そもそも今大会のイランは相手にリードを奪われたことが無いので、リスクのある手段をとる必要が無かった、とも言え、ビハインド時の手の内を見せることなくここまで勝ち上がってきた。この点はスカウティング上、イランの優位に働くと考えられる。
また、上記以外の6得点のうち、3得点はセットプレーから。1つは直接FKを決めたものだが、残り2つはセットプレーのこぼれ球を得点に繋げている。

さて、上記を踏まえた上での日本の試合への入り方について。
まずイランが今いるレベル、と言う点で考えると、個の力で見ても、組織的な成熟度で見ても、欧州中堅国ぐらいの位置にいる、と考えて良いと思う。欧州のワールドカップ予選やユーロ予選を2位通過して本大会に出てくる国、ぐらいのレベルで考えれば良いかなと。日本が最近戦ったチームで言うと、2018年3月に対戦したウクライナ代表がレベル的にもスタイル的にも近い気がする。今大会招集されている選手の中で、その試合に出ていたのは原口、柴崎、長友、槙野の4人。東口、大迫、遠藤もベンチにいたので、相手のレベルのイメージはしやすいかと思う。

いつか来た道。
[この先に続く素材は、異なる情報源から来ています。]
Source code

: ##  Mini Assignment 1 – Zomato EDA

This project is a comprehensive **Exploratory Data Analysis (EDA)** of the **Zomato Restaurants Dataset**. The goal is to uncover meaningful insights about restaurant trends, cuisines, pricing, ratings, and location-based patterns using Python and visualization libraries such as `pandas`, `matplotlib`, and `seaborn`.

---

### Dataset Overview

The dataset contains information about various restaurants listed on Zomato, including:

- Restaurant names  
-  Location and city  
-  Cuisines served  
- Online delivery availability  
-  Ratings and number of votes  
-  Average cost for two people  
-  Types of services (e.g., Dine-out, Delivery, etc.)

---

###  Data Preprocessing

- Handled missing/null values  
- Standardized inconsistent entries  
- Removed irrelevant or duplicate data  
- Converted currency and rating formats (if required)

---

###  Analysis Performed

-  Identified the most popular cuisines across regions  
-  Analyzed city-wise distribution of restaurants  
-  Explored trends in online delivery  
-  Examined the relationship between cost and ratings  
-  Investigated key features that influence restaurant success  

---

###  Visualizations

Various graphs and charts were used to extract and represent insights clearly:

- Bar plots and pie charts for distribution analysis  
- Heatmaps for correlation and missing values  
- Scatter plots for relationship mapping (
国際親善試合 日本代表 VS ウクライナ代表

ちなみに最新のFIFAランキングでも、イランは29位、ウクライナは28位である。

また上述のように、イランの方はポジションを崩す仕組みがあるので、日本はそれにマンツーマン気味に付いて行くか、付いて行かずにボールを中心にゾーンで守るかが最初の決めごとになる。現在の日本の方向性で言うと、恐らく後者になると考えられる。
攻守のバランスで言うと、攻撃的に戦うよりも、なるべくイランに攻めさせて、カウンターを狙う方が日本の得点のチャンスも生まれそうである。イランの方は攻撃時に3番のIHハジサフィが結構前やサイドに出て行くので、彼が出て行った後のアンカーの脇のスペースは一つの狙い処になりそうだが、イランは10番アンサリファルドも7番ショジャエイもIHは出来るし、中国戦ではアンカーに入っていた9番イブラヒミも途中からIHになったし、実質、IHは誰でも出来る、ぐらいの陣容なので、そもそもハジサフィが先発するかどうかも分からない。分かりやすい穴は無い、と考えるのが現実的である。上述の通り、イランの守備に関しては今大会に限ったフロックではないので、無理に点を奪いに行って先に失点すると相当厳しくなる。90分+延長の30分、合計120分間の中で1点取れればいい、ぐらいに考えた方が良い。
一方、イランのオフェンス陣については、もの凄くヘディングが強いとか、スピードがあるとか、技巧があるとか、そういう最後の違いを作る突出した個の力がある選手はいないので、引いて守れば日本の方も簡単には失点しないはずである。18番のジャハンバフシュは2017-18シーズンにエールディビジのAZで21ゴールを挙げて、アジア人としては初めてヨーロッパ主要リーグで得点王になった選手だが、今シーズンはプレミアリーグのブライトンに移籍して、今のところリーグ戦はゴール無し。今大会でも1ゴールなので、引いてブロックを作っても抑えられない、というレベルの選手では無い。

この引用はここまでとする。